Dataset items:
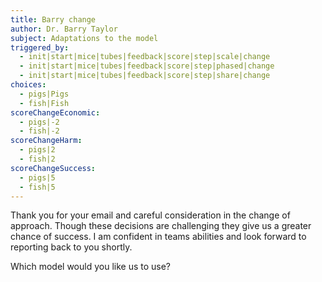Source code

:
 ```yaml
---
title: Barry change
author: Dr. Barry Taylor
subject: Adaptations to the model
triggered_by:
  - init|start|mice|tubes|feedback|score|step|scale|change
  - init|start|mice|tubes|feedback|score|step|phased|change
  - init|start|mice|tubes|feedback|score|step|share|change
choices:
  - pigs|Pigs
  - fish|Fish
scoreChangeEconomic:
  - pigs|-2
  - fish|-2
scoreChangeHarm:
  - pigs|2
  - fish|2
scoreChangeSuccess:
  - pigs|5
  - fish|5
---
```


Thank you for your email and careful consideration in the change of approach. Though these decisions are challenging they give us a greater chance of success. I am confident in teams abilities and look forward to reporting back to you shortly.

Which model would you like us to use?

__DIRECTIONS FOR THIS TASK__: In the entries above, find every line with the word "step" and list it.

__TASK ANSWER__:
  - init|start|mice|tubes|feedback|score|step|scale|change
  - init|start|mice|tubes|feedback|score|step|phased|change
  - init|start|mice|tubes|feedback|score|step|share|change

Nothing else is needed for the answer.